◆ What you need to do:
Identify every line in the records below that contains the word "begin", and reproduce each one.

Dataset entries
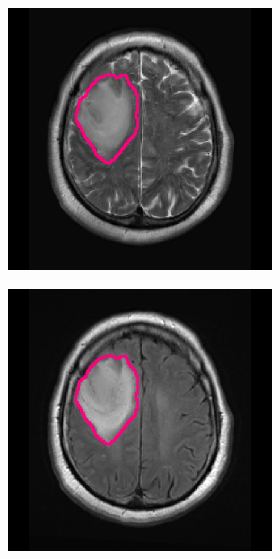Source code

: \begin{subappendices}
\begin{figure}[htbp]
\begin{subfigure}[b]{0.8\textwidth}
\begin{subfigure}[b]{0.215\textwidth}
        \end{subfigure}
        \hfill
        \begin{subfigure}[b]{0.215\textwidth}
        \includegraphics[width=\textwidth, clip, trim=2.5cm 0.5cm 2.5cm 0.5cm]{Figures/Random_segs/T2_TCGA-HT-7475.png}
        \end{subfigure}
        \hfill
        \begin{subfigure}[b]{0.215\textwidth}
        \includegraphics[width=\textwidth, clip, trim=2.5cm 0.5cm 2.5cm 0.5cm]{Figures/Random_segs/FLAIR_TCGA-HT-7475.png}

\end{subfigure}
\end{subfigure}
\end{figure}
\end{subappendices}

--

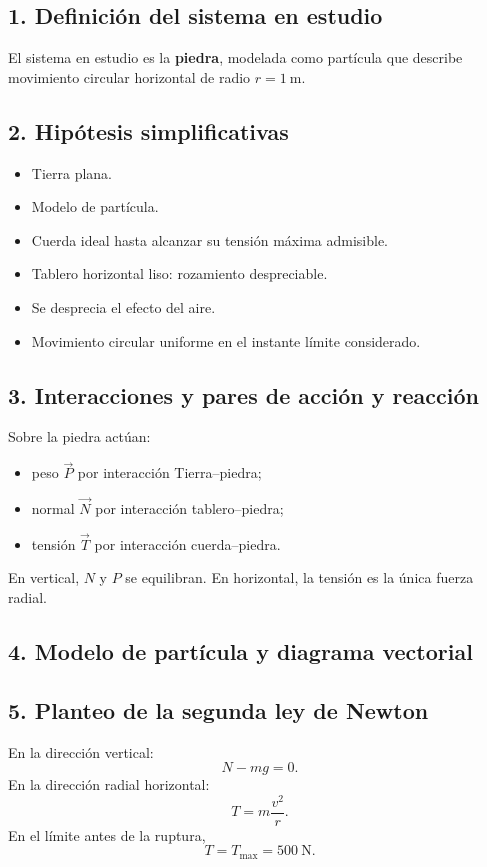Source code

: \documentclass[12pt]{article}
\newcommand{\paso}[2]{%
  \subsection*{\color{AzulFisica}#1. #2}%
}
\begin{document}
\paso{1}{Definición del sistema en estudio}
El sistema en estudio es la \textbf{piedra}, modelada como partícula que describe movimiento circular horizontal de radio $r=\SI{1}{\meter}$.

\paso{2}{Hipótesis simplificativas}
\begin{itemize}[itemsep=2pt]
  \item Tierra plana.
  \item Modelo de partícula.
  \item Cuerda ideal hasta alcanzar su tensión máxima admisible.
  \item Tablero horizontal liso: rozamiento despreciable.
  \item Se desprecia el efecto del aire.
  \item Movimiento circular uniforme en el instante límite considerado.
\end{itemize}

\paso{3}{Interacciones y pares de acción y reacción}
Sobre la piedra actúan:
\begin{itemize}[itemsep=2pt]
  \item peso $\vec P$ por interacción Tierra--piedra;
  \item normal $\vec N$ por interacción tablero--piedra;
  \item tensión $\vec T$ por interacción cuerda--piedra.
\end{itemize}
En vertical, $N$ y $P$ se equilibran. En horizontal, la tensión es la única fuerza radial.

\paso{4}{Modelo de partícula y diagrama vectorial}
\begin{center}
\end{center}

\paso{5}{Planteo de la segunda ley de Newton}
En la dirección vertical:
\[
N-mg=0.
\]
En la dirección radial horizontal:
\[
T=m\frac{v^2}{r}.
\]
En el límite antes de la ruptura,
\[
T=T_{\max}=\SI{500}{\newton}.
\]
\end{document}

◆ Task result:
: \begin{subappendices}
\begin{figure}[htbp]
\begin{subfigure}[b]{0.8\textwidth}
\begin{subfigure}[b]{0.215\textwidth}
        \begin{subfigure}[b]{0.215\textwidth}
        \begin{subfigure}[b]{0.215\textwidth}
\begin{document}
\begin{itemize}[itemsep=2pt]
\begin{itemize}[itemsep=2pt]
\begin{center}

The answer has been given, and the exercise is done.